- To do: The answer must be an exact copy of every record.

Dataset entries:
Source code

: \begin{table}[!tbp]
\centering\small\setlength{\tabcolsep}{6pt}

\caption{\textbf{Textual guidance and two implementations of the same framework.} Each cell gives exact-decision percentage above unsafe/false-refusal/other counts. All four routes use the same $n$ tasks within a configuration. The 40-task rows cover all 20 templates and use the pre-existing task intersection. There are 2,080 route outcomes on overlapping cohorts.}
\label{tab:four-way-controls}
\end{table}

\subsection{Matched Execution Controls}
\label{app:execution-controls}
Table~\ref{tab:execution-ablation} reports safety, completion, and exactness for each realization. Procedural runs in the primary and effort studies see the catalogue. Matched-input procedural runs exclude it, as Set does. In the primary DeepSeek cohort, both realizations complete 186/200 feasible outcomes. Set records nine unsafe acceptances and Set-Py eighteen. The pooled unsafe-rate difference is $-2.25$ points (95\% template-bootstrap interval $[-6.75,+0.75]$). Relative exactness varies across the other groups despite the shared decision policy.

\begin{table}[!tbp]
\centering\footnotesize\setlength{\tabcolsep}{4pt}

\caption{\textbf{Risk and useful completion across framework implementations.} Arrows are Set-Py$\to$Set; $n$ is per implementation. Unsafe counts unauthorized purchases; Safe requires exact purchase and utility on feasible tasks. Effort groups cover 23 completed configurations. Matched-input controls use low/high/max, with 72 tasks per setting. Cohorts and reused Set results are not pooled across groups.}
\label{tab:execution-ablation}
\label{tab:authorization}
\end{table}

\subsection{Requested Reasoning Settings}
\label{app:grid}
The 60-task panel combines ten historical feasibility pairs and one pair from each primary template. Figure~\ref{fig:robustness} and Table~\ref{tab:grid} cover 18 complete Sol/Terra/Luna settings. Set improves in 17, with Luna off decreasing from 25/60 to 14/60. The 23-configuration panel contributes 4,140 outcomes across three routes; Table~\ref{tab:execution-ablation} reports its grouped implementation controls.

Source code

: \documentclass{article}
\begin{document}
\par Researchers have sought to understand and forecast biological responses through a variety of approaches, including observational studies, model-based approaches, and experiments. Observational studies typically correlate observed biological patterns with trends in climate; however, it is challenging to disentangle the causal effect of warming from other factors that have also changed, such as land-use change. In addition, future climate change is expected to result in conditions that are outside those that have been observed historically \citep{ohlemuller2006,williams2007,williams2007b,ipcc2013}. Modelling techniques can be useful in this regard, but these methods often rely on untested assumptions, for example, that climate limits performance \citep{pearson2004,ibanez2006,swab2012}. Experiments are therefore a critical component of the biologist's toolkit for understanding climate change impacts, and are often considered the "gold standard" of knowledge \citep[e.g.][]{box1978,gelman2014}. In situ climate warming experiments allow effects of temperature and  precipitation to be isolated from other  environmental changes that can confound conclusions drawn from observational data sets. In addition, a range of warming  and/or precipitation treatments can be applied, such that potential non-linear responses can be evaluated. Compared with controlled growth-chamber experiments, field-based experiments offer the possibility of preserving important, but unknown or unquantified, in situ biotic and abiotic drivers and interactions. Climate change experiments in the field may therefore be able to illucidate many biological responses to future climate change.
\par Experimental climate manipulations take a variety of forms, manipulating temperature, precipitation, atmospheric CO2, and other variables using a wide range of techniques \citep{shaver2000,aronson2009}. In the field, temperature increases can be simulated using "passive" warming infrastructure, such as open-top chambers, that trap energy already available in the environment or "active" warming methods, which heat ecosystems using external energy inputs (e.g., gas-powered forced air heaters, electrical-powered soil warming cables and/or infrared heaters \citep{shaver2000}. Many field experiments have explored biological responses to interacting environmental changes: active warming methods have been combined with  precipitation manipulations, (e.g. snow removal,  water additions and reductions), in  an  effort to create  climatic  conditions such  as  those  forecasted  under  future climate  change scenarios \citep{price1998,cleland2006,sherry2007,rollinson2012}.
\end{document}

- Expected answer:
Source code

: \begin{table}[!tbp]
\centering\small\setlength{\tabcolsep}{6pt}

\caption{\textbf{Textual guidance and two implementations of the same framework.} Each cell gives exact-decision percentage above unsafe/false-refusal/other counts. All four routes use the same $n$ tasks within a configuration. The 40-task rows cover all 20 templates and use the pre-existing task intersection. There are 2,080 route outcomes on overlapping cohorts.}
\label{tab:four-way-controls}
\end{table}

\subsection{Matched Execution Controls}
\label{app:execution-controls}
Table~\ref{tab:execution-ablation} reports safety, completion, and exactness for each realization. Procedural runs in the primary and effort studies see the catalogue. Matched-input procedural runs exclude it, as Set does. In the primary DeepSeek cohort, both realizations complete 186/200 feasible outcomes. Set records nine unsafe acceptances and Set-Py eighteen. The pooled unsafe-rate difference is $-2.25$ points (95\% template-bootstrap interval $[-6.75,+0.75]$). Relative exactness varies across the other groups despite the shared decision policy.

\begin{table}[!tbp]
\centering\footnotesize\setlength{\tabcolsep}{4pt}

\caption{\textbf{Risk and useful completion across framework implementations.} Arrows are Set-Py$\to$Set; $n$ is per implementation. Unsafe counts unauthorized purchases; Safe requires exact purchase and utility on feasible tasks. Effort groups cover 23 completed configurations. Matched-input controls use low/high/max, with 72 tasks per setting. Cohorts and reused Set results are not pooled across groups.}
\label{tab:execution-ablation}
\label{tab:authorization}
\end{table}

\subsection{Requested Reasoning Settings}
\label{app:grid}
The 60-task panel combines ten historical feasibility pairs and one pair from each primary template. Figure~\ref{fig:robustness} and Table~\ref{tab:grid} cover 18 complete Sol/Terra/Luna settings. Set improves in 17, with Luna off decreasing from 25/60 to 14/60. The 23-configuration panel contributes 4,140 outcomes across three routes; Table~\ref{tab:execution-ablation} reports its grouped implementation controls.

Source code

: \documentclass{article}
\begin{document}
\par Researchers have sought to understand and forecast biological responses through a variety of approaches, including observational studies, model-based approaches, and experiments. Observational studies typically correlate observed biological patterns with trends in climate; however, it is challenging to disentangle the causal effect of warming from other factors that have also changed, such as land-use change. In addition, future climate change is expected to result in conditions that are outside those that have been observed historically \citep{ohlemuller2006,williams2007,williams2007b,ipcc2013}. Modelling techniques can be useful in this regard, but these methods often rely on untested assumptions, for example, that climate limits performance \citep{pearson2004,ibanez2006,swab2012}. Experiments are therefore a critical component of the biologist's toolkit for understanding climate change impacts, and are often considered the "gold standard" of knowledge \citep[e.g.][]{box1978,gelman2014}. In situ climate warming experiments allow effects of temperature and  precipitation to be isolated from other  environmental changes that can confound conclusions drawn from observational data sets. In addition, a range of warming  and/or precipitation treatments can be applied, such that potential non-linear responses can be evaluated. Compared with controlled growth-chamber experiments, field-based experiments offer the possibility of preserving important, but unknown or unquantified, in situ biotic and abiotic drivers and interactions. Climate change experiments in the field may therefore be able to illucidate many biological responses to future climate change.
\par Experimental climate manipulations take a variety of forms, manipulating temperature, precipitation, atmospheric CO2, and other variables using a wide range of techniques \citep{shaver2000,aronson2009}. In the field, temperature increases can be simulated using "passive" warming infrastructure, such as open-top chambers, that trap energy already available in the environment or "active" warming methods, which heat ecosystems using external energy inputs (e.g., gas-powered forced air heaters, electrical-powered soil warming cables and/or infrared heaters \citep{shaver2000}. Many field experiments have explored biological responses to interacting environmental changes: active warming methods have been combined with  precipitation manipulations, (e.g. snow removal,  water additions and reductions), in  an  effort to create  climatic  conditions such  as  those  forecasted  under  future climate  change scenarios \citep{price1998,cleland2006,sherry2007,rollinson2012}.
\end{document}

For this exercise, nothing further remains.